[EXERCISE INPUT Boundary: Start]
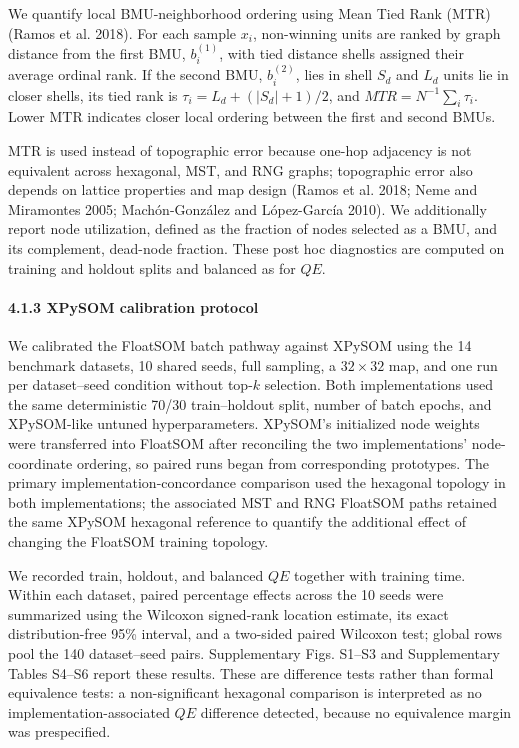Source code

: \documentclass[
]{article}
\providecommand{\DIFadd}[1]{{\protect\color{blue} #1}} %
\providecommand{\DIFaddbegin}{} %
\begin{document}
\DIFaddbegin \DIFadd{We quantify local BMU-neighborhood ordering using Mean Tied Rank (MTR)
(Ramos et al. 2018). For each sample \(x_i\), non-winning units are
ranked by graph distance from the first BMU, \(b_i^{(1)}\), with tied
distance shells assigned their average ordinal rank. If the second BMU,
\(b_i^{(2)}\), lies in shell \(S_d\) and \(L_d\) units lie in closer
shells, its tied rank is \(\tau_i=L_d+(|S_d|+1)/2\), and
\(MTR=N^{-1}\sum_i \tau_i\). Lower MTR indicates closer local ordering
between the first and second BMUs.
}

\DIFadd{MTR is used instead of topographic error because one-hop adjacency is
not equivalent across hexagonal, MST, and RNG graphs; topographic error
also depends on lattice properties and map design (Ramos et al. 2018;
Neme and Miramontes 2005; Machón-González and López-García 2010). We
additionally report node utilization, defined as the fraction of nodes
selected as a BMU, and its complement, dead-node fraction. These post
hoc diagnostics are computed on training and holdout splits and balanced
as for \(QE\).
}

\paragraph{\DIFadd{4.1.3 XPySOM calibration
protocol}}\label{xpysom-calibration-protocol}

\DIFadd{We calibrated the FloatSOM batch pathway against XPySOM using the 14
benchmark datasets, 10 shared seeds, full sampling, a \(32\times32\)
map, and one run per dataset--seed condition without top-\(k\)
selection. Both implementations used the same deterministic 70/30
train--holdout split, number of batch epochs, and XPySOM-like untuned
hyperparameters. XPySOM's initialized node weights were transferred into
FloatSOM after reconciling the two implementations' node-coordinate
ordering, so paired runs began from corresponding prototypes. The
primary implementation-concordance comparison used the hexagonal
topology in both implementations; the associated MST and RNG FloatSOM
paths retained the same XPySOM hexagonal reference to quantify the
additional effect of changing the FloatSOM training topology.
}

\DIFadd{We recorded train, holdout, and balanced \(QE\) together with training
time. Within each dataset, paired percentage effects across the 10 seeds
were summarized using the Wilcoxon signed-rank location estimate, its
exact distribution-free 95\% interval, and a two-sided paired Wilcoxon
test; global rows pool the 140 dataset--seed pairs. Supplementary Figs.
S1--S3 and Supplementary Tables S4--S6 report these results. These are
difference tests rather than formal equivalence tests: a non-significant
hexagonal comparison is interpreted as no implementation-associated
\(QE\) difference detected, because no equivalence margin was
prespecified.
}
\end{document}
[EXERCISE INPUT Boundary: End]
[EXERCISE INPUT Boundary: Start]
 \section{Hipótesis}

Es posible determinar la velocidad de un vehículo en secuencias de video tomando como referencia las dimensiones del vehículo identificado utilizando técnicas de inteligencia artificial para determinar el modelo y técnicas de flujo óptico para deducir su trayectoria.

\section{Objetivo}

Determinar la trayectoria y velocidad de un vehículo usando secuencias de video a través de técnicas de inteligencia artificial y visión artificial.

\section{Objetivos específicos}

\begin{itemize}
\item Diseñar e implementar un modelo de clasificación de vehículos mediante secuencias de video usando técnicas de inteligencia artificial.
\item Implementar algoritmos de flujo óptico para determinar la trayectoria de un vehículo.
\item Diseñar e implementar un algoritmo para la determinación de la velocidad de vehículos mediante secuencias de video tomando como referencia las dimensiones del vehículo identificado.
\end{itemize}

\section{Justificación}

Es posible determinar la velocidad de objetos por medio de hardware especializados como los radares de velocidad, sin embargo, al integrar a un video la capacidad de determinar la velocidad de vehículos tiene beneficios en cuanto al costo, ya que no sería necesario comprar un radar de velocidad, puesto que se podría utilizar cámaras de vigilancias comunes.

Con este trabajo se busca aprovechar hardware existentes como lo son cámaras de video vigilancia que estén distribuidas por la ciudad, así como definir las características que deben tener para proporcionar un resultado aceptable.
[EXERCISE INPUT Boundary: End]
__TASK GOAL__:
Transcribe the records above from the line holding "lie in closer" down to the line holding "train--holdout split, number", inclusive, without adding anything.

__RESPONSE AREA__:
\(b_i^{(2)}\), lies in shell \(S_d\) and \(L_d\) units lie in closer
shells, its tied rank is \(\tau_i=L_d+(|S_d|+1)/2\), and
\(MTR=N^{-1}\sum_i \tau_i\). Lower MTR indicates closer local ordering
between the first and second BMUs.
}

\DIFadd{MTR is used instead of topographic error because one-hop adjacency is
not equivalent across hexagonal, MST, and RNG graphs; topographic error
also depends on lattice properties and map design (Ramos et al. 2018;
Neme and Miramontes 2005; Machón-González and López-García 2010). We
additionally report node utilization, defined as the fraction of nodes
selected as a BMU, and its complement, dead-node fraction. These post
hoc diagnostics are computed on training and holdout splits and balanced
as for \(QE\).
}

\paragraph{\DIFadd{4.1.3 XPySOM calibration
protocol}}\label{xpysom-calibration-protocol}

\DIFadd{We calibrated the FloatSOM batch pathway against XPySOM using the 14
benchmark datasets, 10 shared seeds, full sampling, a \(32\times32\)
map, and one run per dataset--seed condition without top-\(k\)
selection. Both implementations used the same deterministic 70/30
train--holdout split, number of batch epochs, and XPySOM-like untuned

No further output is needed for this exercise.